• [PROMPT]:
Please quote exactly the lines below from the line containing "절벽 끝에 서 있다!" to the line containing "심각한 우려를 드러냅니다.", both lines included, and nothing else.

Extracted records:
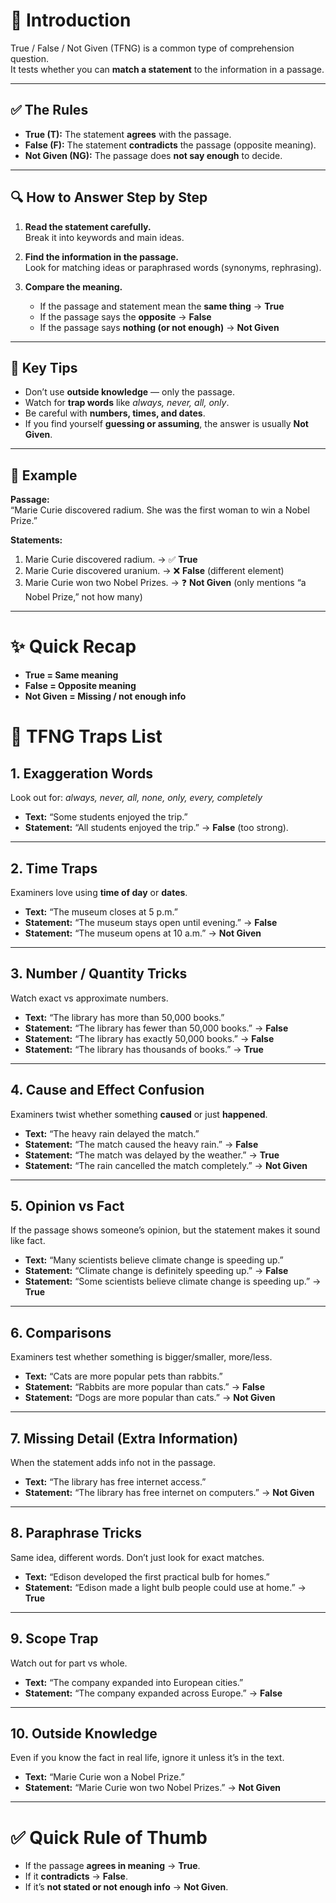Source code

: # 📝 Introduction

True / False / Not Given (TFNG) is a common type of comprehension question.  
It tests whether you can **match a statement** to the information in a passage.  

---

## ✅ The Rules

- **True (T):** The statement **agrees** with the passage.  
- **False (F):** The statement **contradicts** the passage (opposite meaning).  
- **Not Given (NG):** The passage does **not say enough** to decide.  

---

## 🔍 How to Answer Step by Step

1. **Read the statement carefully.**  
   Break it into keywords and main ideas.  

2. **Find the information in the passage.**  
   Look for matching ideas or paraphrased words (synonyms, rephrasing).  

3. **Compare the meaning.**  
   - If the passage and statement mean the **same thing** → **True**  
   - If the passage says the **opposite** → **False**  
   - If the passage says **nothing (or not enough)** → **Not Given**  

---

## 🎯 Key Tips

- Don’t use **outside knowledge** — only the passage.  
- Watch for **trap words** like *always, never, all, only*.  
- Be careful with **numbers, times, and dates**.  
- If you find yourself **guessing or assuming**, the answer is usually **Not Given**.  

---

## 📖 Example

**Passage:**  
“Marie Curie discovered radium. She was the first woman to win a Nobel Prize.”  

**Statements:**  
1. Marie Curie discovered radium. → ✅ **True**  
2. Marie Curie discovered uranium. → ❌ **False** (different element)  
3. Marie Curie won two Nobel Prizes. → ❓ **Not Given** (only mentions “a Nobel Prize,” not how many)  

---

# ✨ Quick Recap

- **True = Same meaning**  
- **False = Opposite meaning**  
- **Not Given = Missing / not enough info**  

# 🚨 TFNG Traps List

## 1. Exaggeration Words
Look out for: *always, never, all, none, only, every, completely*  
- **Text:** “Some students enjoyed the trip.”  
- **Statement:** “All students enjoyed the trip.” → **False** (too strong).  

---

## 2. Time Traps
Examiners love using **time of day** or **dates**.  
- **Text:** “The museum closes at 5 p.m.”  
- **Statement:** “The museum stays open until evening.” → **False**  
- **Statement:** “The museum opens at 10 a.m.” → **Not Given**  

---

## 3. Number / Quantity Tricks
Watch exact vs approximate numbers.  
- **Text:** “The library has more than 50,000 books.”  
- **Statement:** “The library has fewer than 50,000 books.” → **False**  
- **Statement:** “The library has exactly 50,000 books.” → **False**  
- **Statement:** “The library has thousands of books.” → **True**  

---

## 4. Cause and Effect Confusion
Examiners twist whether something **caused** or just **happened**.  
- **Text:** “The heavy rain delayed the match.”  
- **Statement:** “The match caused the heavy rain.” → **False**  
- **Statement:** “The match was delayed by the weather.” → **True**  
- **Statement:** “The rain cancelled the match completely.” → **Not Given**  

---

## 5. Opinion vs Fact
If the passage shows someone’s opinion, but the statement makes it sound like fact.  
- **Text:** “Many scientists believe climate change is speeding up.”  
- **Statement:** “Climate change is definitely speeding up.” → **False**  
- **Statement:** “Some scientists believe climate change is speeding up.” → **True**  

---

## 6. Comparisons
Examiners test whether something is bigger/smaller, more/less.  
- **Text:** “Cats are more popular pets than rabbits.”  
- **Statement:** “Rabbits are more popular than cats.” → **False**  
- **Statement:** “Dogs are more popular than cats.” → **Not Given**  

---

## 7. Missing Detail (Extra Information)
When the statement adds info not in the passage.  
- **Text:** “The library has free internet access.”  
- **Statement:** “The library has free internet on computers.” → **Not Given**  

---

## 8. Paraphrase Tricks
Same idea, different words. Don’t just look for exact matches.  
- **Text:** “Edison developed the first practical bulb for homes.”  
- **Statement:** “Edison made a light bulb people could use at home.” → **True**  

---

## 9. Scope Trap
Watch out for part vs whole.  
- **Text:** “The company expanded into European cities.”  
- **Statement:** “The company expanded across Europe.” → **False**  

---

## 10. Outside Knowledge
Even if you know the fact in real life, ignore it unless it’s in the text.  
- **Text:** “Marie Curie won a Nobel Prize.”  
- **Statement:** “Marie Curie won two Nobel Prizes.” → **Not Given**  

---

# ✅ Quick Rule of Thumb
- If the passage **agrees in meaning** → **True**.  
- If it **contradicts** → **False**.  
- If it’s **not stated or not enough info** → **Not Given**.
==
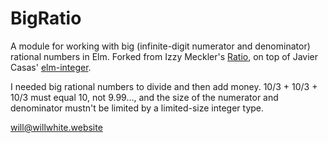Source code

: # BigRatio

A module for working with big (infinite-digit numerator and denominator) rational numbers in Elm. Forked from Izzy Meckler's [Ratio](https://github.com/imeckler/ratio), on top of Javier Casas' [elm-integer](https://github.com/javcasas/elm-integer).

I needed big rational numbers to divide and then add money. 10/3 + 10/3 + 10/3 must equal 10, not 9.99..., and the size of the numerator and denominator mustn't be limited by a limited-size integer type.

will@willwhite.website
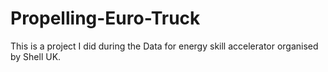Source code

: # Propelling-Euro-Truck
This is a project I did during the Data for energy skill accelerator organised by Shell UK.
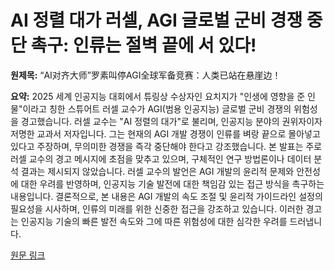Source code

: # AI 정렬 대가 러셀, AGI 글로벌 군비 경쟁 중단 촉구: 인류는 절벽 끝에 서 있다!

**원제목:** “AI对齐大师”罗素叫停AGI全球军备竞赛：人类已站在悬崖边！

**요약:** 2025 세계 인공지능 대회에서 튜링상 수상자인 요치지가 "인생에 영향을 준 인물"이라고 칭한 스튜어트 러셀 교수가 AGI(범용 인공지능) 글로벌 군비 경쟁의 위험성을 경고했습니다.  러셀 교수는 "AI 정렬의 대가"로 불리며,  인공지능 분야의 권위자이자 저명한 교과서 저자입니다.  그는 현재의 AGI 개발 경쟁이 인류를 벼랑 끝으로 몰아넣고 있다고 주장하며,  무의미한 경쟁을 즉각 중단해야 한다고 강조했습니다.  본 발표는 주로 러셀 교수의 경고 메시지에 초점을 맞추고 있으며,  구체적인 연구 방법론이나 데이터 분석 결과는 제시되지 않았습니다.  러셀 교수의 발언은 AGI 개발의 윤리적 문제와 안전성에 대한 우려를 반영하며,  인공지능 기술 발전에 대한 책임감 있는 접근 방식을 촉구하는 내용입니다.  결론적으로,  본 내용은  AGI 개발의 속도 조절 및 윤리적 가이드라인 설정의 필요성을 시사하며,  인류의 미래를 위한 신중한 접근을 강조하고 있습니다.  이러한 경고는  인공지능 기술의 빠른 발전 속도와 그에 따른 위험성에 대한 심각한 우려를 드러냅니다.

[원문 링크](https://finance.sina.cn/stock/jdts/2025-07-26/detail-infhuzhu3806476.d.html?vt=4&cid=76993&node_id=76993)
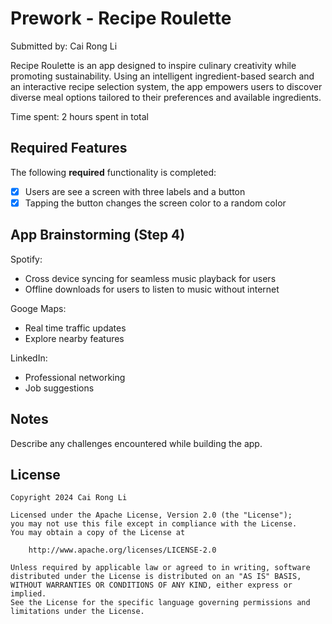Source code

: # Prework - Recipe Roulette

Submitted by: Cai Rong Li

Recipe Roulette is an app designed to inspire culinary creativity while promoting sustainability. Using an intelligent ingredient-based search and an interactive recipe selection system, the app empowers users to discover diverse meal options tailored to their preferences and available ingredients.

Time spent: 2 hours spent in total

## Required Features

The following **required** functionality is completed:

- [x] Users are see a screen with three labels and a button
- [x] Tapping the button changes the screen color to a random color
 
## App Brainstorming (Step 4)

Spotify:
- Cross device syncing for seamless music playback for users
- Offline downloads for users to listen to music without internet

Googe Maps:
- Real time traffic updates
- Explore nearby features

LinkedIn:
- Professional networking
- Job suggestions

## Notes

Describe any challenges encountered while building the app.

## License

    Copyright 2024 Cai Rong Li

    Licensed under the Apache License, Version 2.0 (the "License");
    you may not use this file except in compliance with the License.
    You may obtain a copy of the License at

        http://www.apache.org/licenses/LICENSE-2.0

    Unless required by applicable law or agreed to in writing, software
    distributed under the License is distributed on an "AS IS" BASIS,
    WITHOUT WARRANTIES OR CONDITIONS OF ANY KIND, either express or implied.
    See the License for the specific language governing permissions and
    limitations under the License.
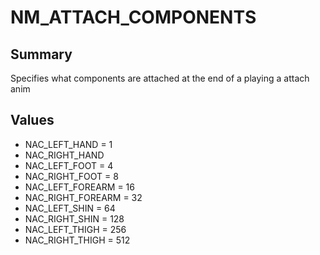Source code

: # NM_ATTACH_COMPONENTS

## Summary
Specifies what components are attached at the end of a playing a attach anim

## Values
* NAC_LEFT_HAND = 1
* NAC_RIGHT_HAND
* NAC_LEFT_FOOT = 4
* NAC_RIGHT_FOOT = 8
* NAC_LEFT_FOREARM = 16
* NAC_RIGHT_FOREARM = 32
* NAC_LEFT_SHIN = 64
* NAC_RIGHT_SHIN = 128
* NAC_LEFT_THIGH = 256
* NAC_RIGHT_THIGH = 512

• [REPLY TO THE TASK]:
: # AI 정렬 대가 러셀, AGI 글로벌 군비 경쟁 중단 촉구: 인류는 절벽 끝에 서 있다!

**원제목:** “AI对齐大师”罗素叫停AGI全球军备竞赛：人类已站在悬崖边！

**요약:** 2025 세계 인공지능 대회에서 튜링상 수상자인 요치지가 "인생에 영향을 준 인물"이라고 칭한 스튜어트 러셀 교수가 AGI(범용 인공지능) 글로벌 군비 경쟁의 위험성을 경고했습니다.  러셀 교수는 "AI 정렬의 대가"로 불리며,  인공지능 분야의 권위자이자 저명한 교과서 저자입니다.  그는 현재의 AGI 개발 경쟁이 인류를 벼랑 끝으로 몰아넣고 있다고 주장하며,  무의미한 경쟁을 즉각 중단해야 한다고 강조했습니다.  본 발표는 주로 러셀 교수의 경고 메시지에 초점을 맞추고 있으며,  구체적인 연구 방법론이나 데이터 분석 결과는 제시되지 않았습니다.  러셀 교수의 발언은 AGI 개발의 윤리적 문제와 안전성에 대한 우려를 반영하며,  인공지능 기술 발전에 대한 책임감 있는 접근 방식을 촉구하는 내용입니다.  결론적으로,  본 내용은  AGI 개발의 속도 조절 및 윤리적 가이드라인 설정의 필요성을 시사하며,  인류의 미래를 위한 신중한 접근을 강조하고 있습니다.  이러한 경고는  인공지능 기술의 빠른 발전 속도와 그에 따른 위험성에 대한 심각한 우려를 드러냅니다.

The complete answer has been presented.